Auch Zugang zu anderen Online-Portalen

Abgeschöpft hätten die Angreifer aber Profil-Informationen wie Name, Geschlecht und Wohnort. Dadurch sei die Attacke auch erst aufgefallen. Bisher habe Facebook keinen speziellen Fokus auf bestimmte Regionen oder Nutzergruppen feststellen können. Die Angreifer hatten digitale Schlüssel zu den Accounts gestohlen, mit denen man in die Profile kommt, ohne ein Passwort eingeben zu müssen.

Potenziell gefährlich ist, dass die Hacker sich mit den erbeuteten Digitalschlüsseln auch bei anderen Online-Diensten anmelden konnten, die mit dem Facebook-Login genutzt wurden. Ob es dazu kam, ist bisher unklar. Die Option "Login mit Facebook" bieten unter anderem Internet-Händler sowie viele andere Websites an. Das soll Nutzern den Aufwand ersparen, sich noch mehr Passwörter ausdenken zu müssen.

Die Sicherheitslücke sei am Donnerstag geschlossen worden, versicherte Facebook.
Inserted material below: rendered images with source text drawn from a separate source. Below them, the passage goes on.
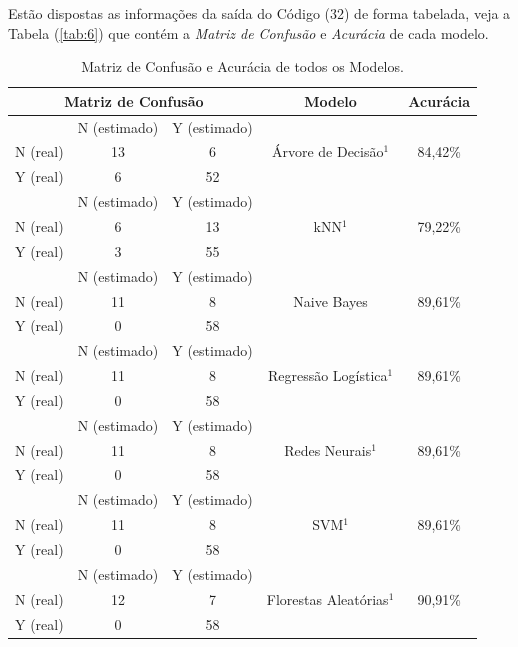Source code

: \documentclass[a4paper,12pt]{article} %
\begin{document}
Estão dispostas as informações da saída do Código (32) de forma tabelada, veja a Tabela (\ref{tab:6}) que contém a \textit{Matriz de Confusão} e \textit{Acurácia} de cada modelo.
\begin{table}[H]
    \centering
    \caption{Matriz de Confusão e Acurácia de todos os Modelos.} 
    \begin{tabular}{ccc|c|c} \\ \hline
         \multicolumn{3}{c|}{Matriz de Confusão} & Modelo & Acurácia \\\hline
         & N (estimado) & Y (estimado) & \multirow{3}{*}{Árvore de Decisão$^1$} & \multirow{3}{*}{84,42\%} \\
         N (real) & 13 & 6 &  & \\
         Y (real) & 6 & 52 &  & \\ \hline
         & N (estimado) & Y (estimado) & \multirow{3}{*}{kNN$^1$} & \multirow{3}{*}{79,22\%}\\
         N (real) & 6 & 13 &  & \\
         Y (real) & 3 & 55 &  & \\ \hline
         & N (estimado) & Y (estimado) & \multirow{3}{*}{Naive Bayes} & \multirow{3}{*}{89,61\%}\\
         N (real) & 11 & 8 &  & \\
         Y (real) & 0 & 58 &  & \\ \hline
         & N (estimado) & Y (estimado) & \multirow{3}{*}{Regressão Logística$^1$} & \multirow{3}{*}{89,61\%}\\
         N (real) & 11 & 8 &  & \\
         Y (real) & 0 & 58 &  & \\  \hline
         & N (estimado) & Y (estimado) & \multirow{3}{*}{Redes Neurais$^1$} & \multirow{3}{*}{89,61\%}\\
         N (real) & 11 & 8 &  & \\
         Y (real) & 0 & 58 &  & \\ \hline
         & N (estimado) & Y (estimado) & \multirow{3}{*}{SVM$^1$} & \multirow{3}{*}{89,61\%}\\
         N (real) & 11 & 8 &  & \\
         Y (real) & 0 & 58 &  & \\ \hline
         & N (estimado) & Y (estimado) & \multirow{3}{*}{Florestas Aleatórias$^1$} & \multirow{3}{*}{90,91\%}\\
         N (real) & 12 & 7 &  & \\
         Y (real) & 0 & 58 &  & \\ \hline

\end{tabular}
\end{table}
\end{document}

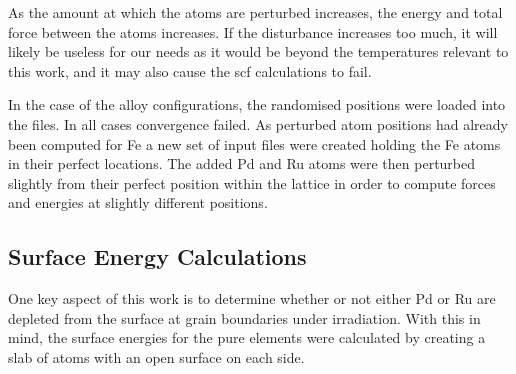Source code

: As the amount at which the atoms are perturbed increases, the energy and total force between the atoms increases.  If the disturbance increases too much, it will likely be useless for our needs as it would be beyond the temperatures relevant to this work, and it may also cause the \acrshort{scf} calculations to fail.

In the case of the alloy configurations, the randomised positions were loaded into the files.  In all cases convergence failed.  As perturbed atom positions had already been computed for Fe a new set of input files were created holding the Fe atoms in their perfect locations.  The added Pd and Ru atoms were then perturbed slightly from their perfect position within the lattice in order to compute forces and energies at slightly different positions.


\FloatBarrier
\subsection{Surface Energy Calculations}

One key aspect of this work is to determine whether or not either Pd or Ru are depleted from the surface at grain boundaries under irradiation.  With this in mind, the surface energies for the pure elements were calculated by creating a slab of atoms with an open surface on each side.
Zumindest gemessen an der Zahl betroffener Nutzer ist es der bisher größte bekannt gewordene Hacker-Angriff auf das Online-Netzwerk. Facebook hat insgesamt mehr als 2,2 Milliarden aktive Mitglieder.

Facebook-Gründer selbst betroffen

"Wir wissen nicht, wer hinter dieser Attacke steckt", sagte Facebooks Gründer und Chef Mark Zuckerberg in einer Telefonkonferenz. Man werde das möglicherweise auch nie erfahren, fügte Produktchef Guy Rosen hinzu. Auch die Profile von Zuckerberg und Geschäftsführerin Sheryl Sandberg seien betroffen gewesen, berichteten die New York Times und die Financial Times.

Die Angreifer hätten eine Sicherheitslücke in der Funktion ausgenutzt, mit der Facebook-Mitglieder sich ihr Profil aus der Sicht anderer Nutzer anzeigen lassen können, erläuterte das Unternehmen. Die Schwachstelle erlaubte es ihnen demnach, sogenannte Token zu stehlen - eine Art Langzeitschlüssel, der auf einem Gerät gespeichert wird. Facebook stellte fest, dass rund 50 Millionen dieser Token gestohlen wurden. Das Passwort selbst kann dabei nicht ausgelesen werden.

Die Funktion mit der Anzeige des Profils aus Sicht von Facebook-Freunden - mit der Nutzer eigentlich ihre Privatsphäre besser im Griff haben sollten - sei vorerst sicherheitshalber abgeschaltet worden, teilte Facebook weiter mit. Zur Sicherheit werden sich weitere rund 40 Millionen Nutzer auf ihren Geräten neu anmelden müssen, nur weil sie diese Funktion im vergangenen Jahr benutzt haben.

Kombination von Software-Fehlern als Ursache

Die Attacke kommt zu einem extrem ungünstigen Zeitpunkt für das Online-Netzwerk, das noch um das Vertrauen der Nutzer nach dem Datenskandal um Cambridge Analytica kämpfen muss. Die Datenanalyse-Firma hatte unberechtigterweise Zugang zu Informationen von Dutzenden Millionen Nutzern bekommen. Diese Enthüllung hatte Facebook in die bisher schwerste Krise gestürzt. Derzeit versucht das Unternehmen zudem mit größten Anstrengungen, die Plattform vor den wichtigen Kongress-Wahlen in den USA im November gegen Manipulation von außen abzusichern. Die Facebook-Aktie fiel zum US-Handelsschluss am Freitag um rund 2,6 Prozent.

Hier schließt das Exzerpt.